Son of heaven by David Wingrove
#1 in the Chung Kuoseries
A thin layer of mist wreathed the meadows all the way to reeds that traced the meandering path of the river.
It is the year 2064, twenty years or so since The Collapse, which saw society almost wiped out. People are living subsistence lives. In England Jake has learned to get by without technology, and his son, Peter, never knew of such things as the internet or even radio. But during the collapse those who survived learned quickly not to trust strangers. And now there are reports or refugees and bandits on the move. No one knows why, but prices are on the rise, as are tensions.
This is the first book in a series of twnety, but from what little I’ve read about the series, this is one of the latest books to be written. Originally the
series, which first made an appearance in the 1980s , was only 8 books or so. But this re-imagining, or re-marketing, has seen the expansion and exploration of this world.
I didn’t like it. In fact, I was tempted not to finish the book at all. But then I wouldn’t have allowed myself to give out about it. So I persevered.
First of all the plot is quite slow. Which is understandable in a story that will span 20 books, and maybe for people who have read the original series this is a fascinating look at the ‘verse’s origins. But to me, it was boring. And I didn’t like any of the characters. Although to use the word any is to go too far. We only ever really get to know Jake, and later on, maybe a little bit of Jiang Lei. And Jake comes across as a racist sexist pig. Or at least that is my reading of him.
Not one woman has a character of her own. They all seem to exist only as attachments to their menfolk. And the way Jake takes away any decision-making ability of any of them by not telling them what is going on is just astounding. I wanted to slap him. This whole not telling people the truth because it’d only hurt them, or worry them? Well, finding out the truth the hard way is never fun either is it.

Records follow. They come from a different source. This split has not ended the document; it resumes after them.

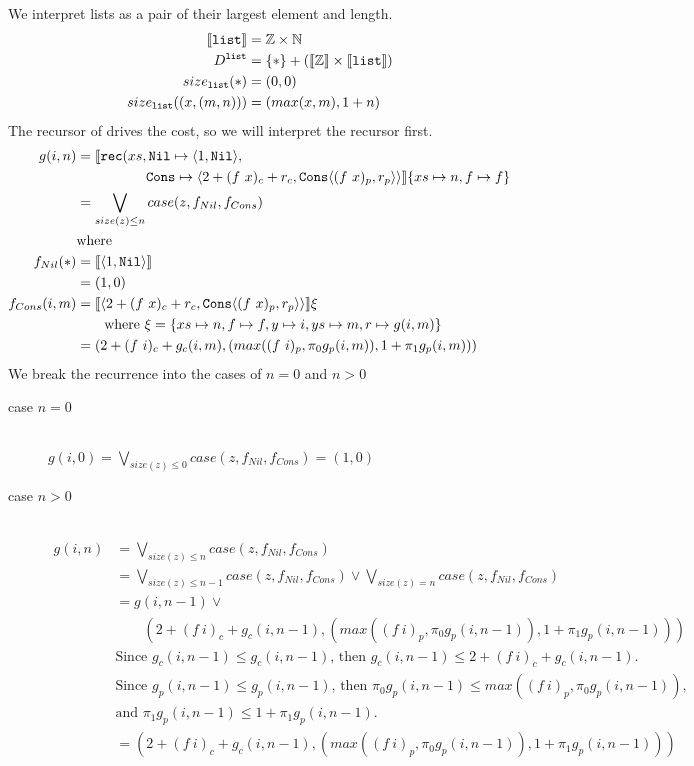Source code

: We interpret lists as a pair of their largest element and length.
%
\begin{align*}
  \llbracket \texttt{list} \rrbracket &= \mathbb{Z} \times \mathbb{N} \\
  D^{\texttt{list}} &= \{*\} + (\llbracket \mathbb{Z} \rrbracket \times \llbracket \texttt{list} \rrbracket) \\
  size_{\texttt{list}}(*) &= (0, 0) \\
  size_{\texttt{list}}((x, (m, n))) &= (max(x, m), 1 + n)
\end{align*}
%
The recursor of  drives the cost, so we will interpret the recursor
first.
%
\begin{align*}
  g(i, n) &= \LB \T{rec}(xs, \T{Nil} \mapsto \LP 1,\T{Nil}\RP, \\
       &\quadfive \T{Cons} \mapsto \LP 2 + (f\ x)_c + r_c,\T{Cons}\LP (f\ x)_p,r_p\RP\RP \RB \{xs \mapsto n, f \mapsto f\}\\
       &= \bigvee\limits_{size(z) \leq n} case(z, f_{Nil}, f_{Cons}) \\
       &\text{where} \\
  f_{Nil}(\ast) &= \LB \LP 1,\T{Nil}\RP\RB \\
                &= (1,0) \\
  f_{Cons}(i, m) &= \LB \LP 2 + (f\ x)_c + r_c,\T{Cons}\LP (f\ x)_p,r_p\RP\RP\RB \xi\\
                 &\qquad \text{where } \xi = \{xs \mapsto n, f \mapsto f, y \mapsto i, ys \mapsto m, r \mapsto g(i, m) \} \\
                 &= (2 + (f\ i)_c + g_c(i,m), (max((f\ i)_p, \pi_0g_p(i,m)), 1 + \pi_1 g_p(i,m)))
\end{align*}
%
We break the recurrence into the cases of $n=0$ and $n>0$
%
\begin{description}
  \item[case $n=0$]\hfill \\
    $g(i,0) = \bigvee\limits_{size(z) \leq 0} case(z, f_{Nil}, f_{Cons}) = (1,0)$
  \item[case $n>0$]\hfill \\
    \begin{align*}
      g(i,n) &= \bigvee\limits_{size(z) \leq n} case(z, f_{Nil}, f_{Cons}) \\
             &= \bigvee\limits_{size(z) \leq n-1} case(z,f_{Nil},f_{Cons}) \vee \bigvee\limits_{size(z) = n} case(z,f_{Nil}, f_{Cons}) \\
             &= g(i,n-1) \vee \\
             &\qquad (2 + (f\ i)_c + g_c(i,n-1), (max((f\ i)_p,\pi_0g_p(i,n-1)), 1 + \pi_1 g_p(i,n-1))) \\
             &\text{Since $g_c(i,n-1) \leq g_c(i,n-1)$, then $g_c(i,n-1)\leq 2 + (f\ i)_c + g_c(i,n-1)$.} \\
             &\text{Since $g_p(i,n-1) \leq g_p(i,n-1)$, then $\pi_0 g_p(i,n-1) \leq max((f\ i)_p, \pi_0g_p(i,n-1))$,} \\
             &\text{and $\pi_1 g_p(i,n-1) \leq 1 + \pi_1 g_p(i,n-1)$.} \\
             &= (2 + (f\ i)_c + g_c(i,n-1), (max((f\ i)_p,\pi_0g_p(i,n-1)), 1 + \pi_1 g_p(i,n-1))) \\
    \end{align*}
\end{description}
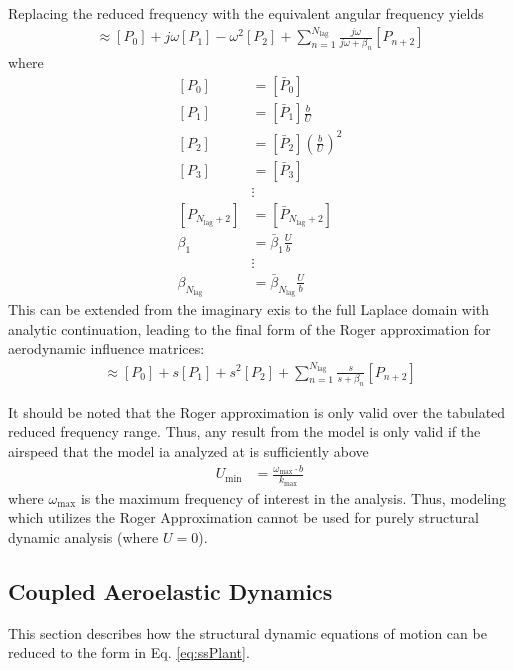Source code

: Replacing the reduced frequency with the equivalent angular frequency yields
\begin{align}
	[A(j\omega)] \approx [P_0] + j\omega [P_1] - \omega^2 [P_2] + \sum_{n=1}^{N_\text{lag}} \frac{j\omega}{j\omega+\beta_n} [P_{n+2}]
\end{align}
where
\begin{equation}
\begin{aligned}
	[P_0] &= [\bar{P}_0] \\
	[P_1] &= [\bar{P}_1] \frac{b}{U} \\
	[P_2] &= [\bar{P}_2] \left(\frac{b}{U}\right)^2 \\
	[P_3] &= [\bar{P}_3] \\
	&\vdots \\
	[P_{N_\text{lag}+2}] &= 	[\bar{P}_{N_\text{lag}+2}] \\
	\beta_1 &= \bar{\beta}_1 \frac{U}{b} \\
	&\vdots \\
	\beta_{N_\text{lag}} &= \bar{\beta}_{N_\text{lag}} \frac{U}{b}
\end{aligned}
\end{equation}
This can be extended from the imaginary exis to the full Laplace domain with analytic continuation, leading to the final form of the Roger approximation for aerodynamic influence matrices:
\begin{align}
	[A(s)] \approx [P_0] + s [P_1] + s^2 [P_2] + \sum_{n=1}^{N_\text{lag}} \frac{s}{s+\beta_n} [P_{n+2}]
\end{align}

It should be noted that the Roger approximation is only valid over the tabulated reduced frequency range. Thus, any result from the model is only valid if the airspeed that the model ia analyzed at is sufficiently above
\begin{align}
	U_\text{min} &= \frac{\omega_\text{max} \cdot b}{k_\text{max}}
\end{align}
where $\omega_\text{max}$ is the maximum frequency of interest in the analysis. Thus, modeling which utilizes the Roger Approximation cannot be used for purely structural dynamic analysis (where $U=0$).

\subsection{Coupled Aeroelastic Dynamics}

This section describes how the structural dynamic equations of motion can be reduced to the form in Eq. \ref{eq:ssPlant}.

My claims of racism may be me reading too much into the use of the word “oriental” when describing a face. But it is hard for me to see that word used without thinking of all the negative connotations. It calls to mind the “othering” of all those various cultures into one lump of “not us-ness”. And when your next word is “brutal”, well I think you can see my point.
As you may have guessed I won’t be reading any further in this series.